O sırada E57 diye bir no yandı, yaşlı bir hanım bankoya gitti zorlukla, Aynı anda bir de 057 numaraya sahip bir kadın oraya yanaştı. Memur "ben bıktım yeter yoruldum, yeter beee, beni bıktırdınız gidiyorum istifa ediyorum" diye ayağa fırladı, masalara yumruk attı. Cinnet geçiriyor olasılıkla (ne demekse!), Saat 12, daha 3 saattir çalışmakta ve oradaki herkese bağırıyor. Kapıyı çarptı, sokağa çıktı.

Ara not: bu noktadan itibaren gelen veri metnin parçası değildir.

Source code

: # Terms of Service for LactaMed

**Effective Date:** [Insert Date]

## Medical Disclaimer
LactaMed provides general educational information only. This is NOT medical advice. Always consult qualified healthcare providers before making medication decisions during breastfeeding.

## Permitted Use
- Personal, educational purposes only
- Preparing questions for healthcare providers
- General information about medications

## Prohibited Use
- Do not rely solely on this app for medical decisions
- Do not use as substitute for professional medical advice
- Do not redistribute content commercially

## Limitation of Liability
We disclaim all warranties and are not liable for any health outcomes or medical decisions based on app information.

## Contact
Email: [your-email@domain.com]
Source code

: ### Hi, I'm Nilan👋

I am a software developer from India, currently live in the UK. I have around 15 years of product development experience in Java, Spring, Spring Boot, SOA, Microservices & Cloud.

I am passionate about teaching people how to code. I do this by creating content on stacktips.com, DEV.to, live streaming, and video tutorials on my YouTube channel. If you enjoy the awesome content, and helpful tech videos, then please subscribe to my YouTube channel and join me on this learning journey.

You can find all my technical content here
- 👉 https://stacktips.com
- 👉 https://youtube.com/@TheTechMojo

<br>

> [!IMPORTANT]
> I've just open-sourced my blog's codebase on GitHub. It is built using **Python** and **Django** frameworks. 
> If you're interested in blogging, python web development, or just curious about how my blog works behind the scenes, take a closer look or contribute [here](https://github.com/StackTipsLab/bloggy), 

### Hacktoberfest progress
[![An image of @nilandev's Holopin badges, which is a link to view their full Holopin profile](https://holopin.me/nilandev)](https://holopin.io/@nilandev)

Her kafadan ses çıkıyor, dakikalar sürdü. O adam delirip gittiği için, tek memur kaldı, saat 12'yi geçti. Dedim ki şube md yok mu burada? Herkes birbirine girmiş, bağrış çığrış müdür ortada yok. İlerde bir görevli hiiiiç ilgilenmiyor, başını bile kaldırmadı, bıçak, silah olayına geçilse yine öyle oturacaklar...

Biri dedi ki "yukarda, gidin şikayet edin". "İyi de" dedim "nasıl müdür ki bunca kıyamete gelmiyor?". Ayrıca görevi GÜVENLİK olan tepe güvenlik görevlisi tip hala duruyor, dedim ki "bak güvenlikle ilgili bir olay neden bir şey yapmıyorsun, bari git müdürü çağır". Bana ne gibilerden omuz silkip geri çekildi.

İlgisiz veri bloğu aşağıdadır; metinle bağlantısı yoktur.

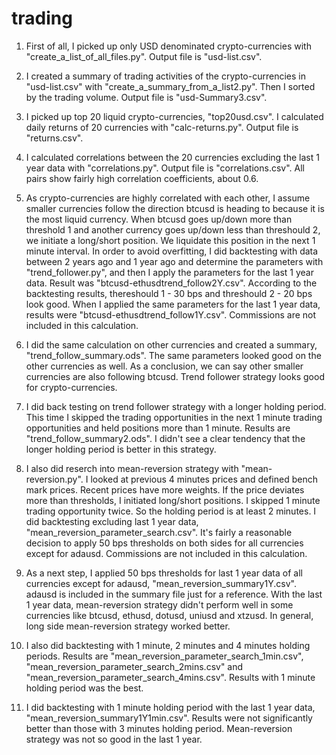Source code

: # trading
1. First of all, I picked up only USD denominated crypto-currencies with "create_a_list_of_all_files.py". Output file is "usd-list.csv".

2. I created a summary of trading activities of the crypto-currencies in "usd-list.csv" with "create_a_summary_from_a_list2.py". Then I sorted by the trading volume. Output file is "usd-Summary3.csv".

3. I picked up top 20 liquid crypto-currencies, "top20usd.csv". I calculated daily returns of 20 currencies with "calc-returns.py". Output file is "returns.csv".

4. I calculated correlations between the 20 currencies excluding the last 1 year data with "correlations.py". Output file is "correlations.csv". All pairs show fairly high correlation coefficients, about 0.6.

5. As crypto-currencies are highly correlated with each other, I assume smaller currencies follow the direction btcusd is heading to because it is the most liquid currency. When btcusd goes up/down more than threshold 1 and another currency goes up/down less than threshould 2, we initiate a long/short position. We liquidate this position in the next 1 minute interval. In order to avoid overfitting, I did backtesting with data between 2 years ago and 1 year ago and determine the parameters with "trend_follower.py", and then I apply the parameters for the last 1 year data. Result was "btcusd-ethusdtrend_follow2Y.csv". According to the backtesting results, thereshould 1 - 30 bps and threshould 2 - 20 bps look good. When I applied the same parameters for the last 1 year data, results were "btcusd-ethusdtrend_follow1Y.csv". Commissions are not included in this calculation.

6. I did the same calculation on other currencies and created a summary, "trend_follow_summary.ods". The same parameters looked good on the other currencies as well. As a conclusion, we can say other smaller currencies are also following btcusd. Trend follower strategy looks good for crypto-currencies.

7. I did back testing on trend follower strategy with a longer holding period. This time I skipped the trading opportunities in the next 1 minute trading opportunities and held positions more than 1 minute. Results are "trend_follow_summary2.ods". I didn't see a clear tendency that the longer holding period is better in this strategy.

8. I also did reserch into mean-reversion strategy with "mean-reversion.py". I looked at previous 4 minutes prices and defined bench mark prices. Recent prices have more weights. If the price deviates more than thresholds, I initiated long/short positions. I skipped 1 minute trading opportunity twice. So the holding period is at least 2 minutes. I did backtesting excluding last 1 year data, "mean_reversion_parameter_search.csv". It's fairly a reasonable decision to apply 50 bps thresholds on both sides for all currencies except for adausd. Commissions are not included in this calculation.

9. As a next step, I applied 50 bps thresholds for last 1 year data of all currencies except for adausd, "mean_reversion_summary1Y.csv". adausd is included in the summary file just for a reference. With the last 1 year data, mean-reversion strategy didn't perform well in some currencies like btcusd, ethusd, dotusd, uniusd and xtzusd. In general, long side mean-reversion strategy worked better.

10. I also did backtesting with 1 minute, 2 minutes and 4 minutes holding periods. Results are "mean_reversion_parameter_search_1min.csv", "mean_reversion_parameter_search_2mins.csv" and "mean_reversion_parameter_search_4mins.csv". Results with 1 minute holding period was the best.

11. I did backtesting with 1 minute holding period with the last 1 year data, "mean_reversion_summary1Y1min.csv". Results were not significantly better than those with 3 minutes holding period. Mean-reversion strategy was not so good in the last 1 year.
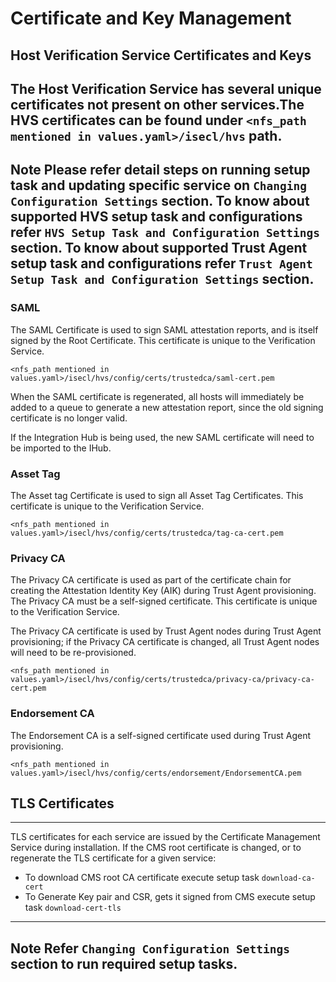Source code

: # Certificate and Key Management

## Host Verification Service Certificates and Keys

The Host Verification Service has several unique certificates not
present on other services.The HVS certificates can be found under 
`<nfs_path mentioned in values.yaml>/isecl/hvs` path.
---
**Note**
Please refer detail steps on running setup task and updating specific service on `Changing Configuration Settings` section.
To know about supported HVS setup task and configurations refer `HVS Setup Task and Configuration Settings` section.
To know about supported Trust Agent setup task and configurations refer `Trust Agent Setup Task and Configuration Settings` section.
---

### SAML

The SAML Certificate is used to sign SAML attestation reports, and is
itself signed by the Root Certificate. This certificate is unique to the
Verification Service.

`<nfs_path mentioned in values.yaml>/isecl/hvs/config/certs/trustedca/saml-cert.pem`

When the SAML certificate is regenerated, all hosts will immediately be
added to a queue to generate a new attestation report, since the old
signing certificate is no longer valid.

If the Integration Hub is being used, the new SAML certificate will need
to be imported to the IHub.

### Asset Tag

The Asset tag Certificate is used to sign all Asset Tag Certificates.
This certificate is unique to the Verification Service.

`<nfs_path mentioned in values.yaml>/isecl/hvs/config/certs/trustedca/tag-ca-cert.pem`


### Privacy CA

The Privacy CA certificate is used as part of the certificate chain for
creating the Attestation Identity Key (AIK) during Trust Agent
provisioning. The Privacy CA must be a self-signed certificate. This
certificate is unique to the Verification Service.

The Privacy CA certificate is used by Trust Agent nodes during Trust
Agent provisioning; if the Privacy CA certificate is changed, all Trust
Agent nodes will need to be re-provisioned.

`<nfs_path mentioned in values.yaml>/isecl/hvs/config/certs/trustedca/privacy-ca/privacy-ca-cert.pem`

### Endorsement CA

The Endorsement CA is a self-signed certificate used during Trust Agent
provisioning.

`<nfs_path mentioned in values.yaml>/isecl/hvs/config/certs/endorsement/EndorsementCA.pem`


## TLS Certificates
----------------

TLS certificates for each service are issued by the Certificate
Management Service during installation. If the CMS root certificate is
changed, or to regenerate the TLS certificate for a given service:

* To download CMS root CA certificate execute setup task `download-ca-cert`
* To Generate Key pair and CSR, gets it signed from CMS execute setup task `download-cert-tls`

---
**Note**
Refer `Changing Configuration Settings` section to run required setup tasks.
---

Kadınlar daha bir hak arar havada. Erkek yaklaşımı ise şu: bakın memuru deli ettiniz gitti, güvenlikçinin ne suçu var, bekliyoruz işte... bekleriz, ne var.

Aynen dendi bunlar. Bir sorun da numara sistemiydi; bu ne biçim sistem diye söyleniyordu içeri girdiğimde bazıları. Bazıları ise 3 saat beklese adamların ne suçu var beklerim diyor. Bunu ÇOK gözledim. pek çok yerde, ve bunu diyenler hep erkek :( 

NETİCE:
Güvenlikçinin işi ne belli değil. Bir ara TEPE'ye yazacağım.
Müdür "yöneticilik nediri" kanımca bilmiyor.
(Müdireye çıktık biz iki kadın, "her şey kontrol altında" deyip durdu!?!?!? "Sizde yöneticilik vasfı yok" dedi yanımdaki kadın. "Çok doğru" dedim.
"Müşterim vardı çıkamadım" demez mi bir de! "Yaaa demek aşağıdaki 30 kişi müşteri değil?!" dedik.)

KADINLAR HAK ARIYOR SES EDİYOR. ERKEKLER SAÇMALIYOR, SÖZÜM MECLİSTEN DIŞARI,
memura hiç bir şey yapmamış olan iki yaşlı hanım deli etmiş adamı!!Adamı deli ettiniz, işinden olacak diyor iki nerkek. Demiyor ki adamın işi bu, delirecek ne var, yaşlı kadın ne yaptı da adam delirdi. Adamın başka dertleri olsa gerek.
Saçma sapan yani bunların mantık muhakeme akıl yürütmeleri.. Yani, ERKEKLERİN TÜMÜ MANTIKSIZDI, DAYAKLIKTI. Başka biri, söylenen biz birkaç kadına diedi ki "SİZ EV HANIMISINIZ HERHALDE, BEKLERSİNİZ BENİM TOPLANTIM VAR!!!!"

ONA DA GEREKENLERİ SÖYLEDİK.

DİĞERLERİ "BEN NEDEN ŞİKAYET EDEYİM, BEKLERİM" dediler. AYNEN BÖYLE DEDİLER.

Neticenin neticesi:
HİÇ BİR ŞEY ama HİÇ BİR ŞEY bu milletten/halktan/toplumun sabrını taşıramaz ve birlikte hiç bir şey yapılamaz.

Not: Bu arada, Emekli Sandığı, Levent şubesinde olan hesabımı almış başka --bana daha uzak ---  bir şubeye nakletmiş. Nedir gerekçesi. Şimdi bir de bununla uğraş. e-devlet şifresiyle girip değiştirilebiliyormuş. İyi de bana haber bile verilmeden neden değişiyor?!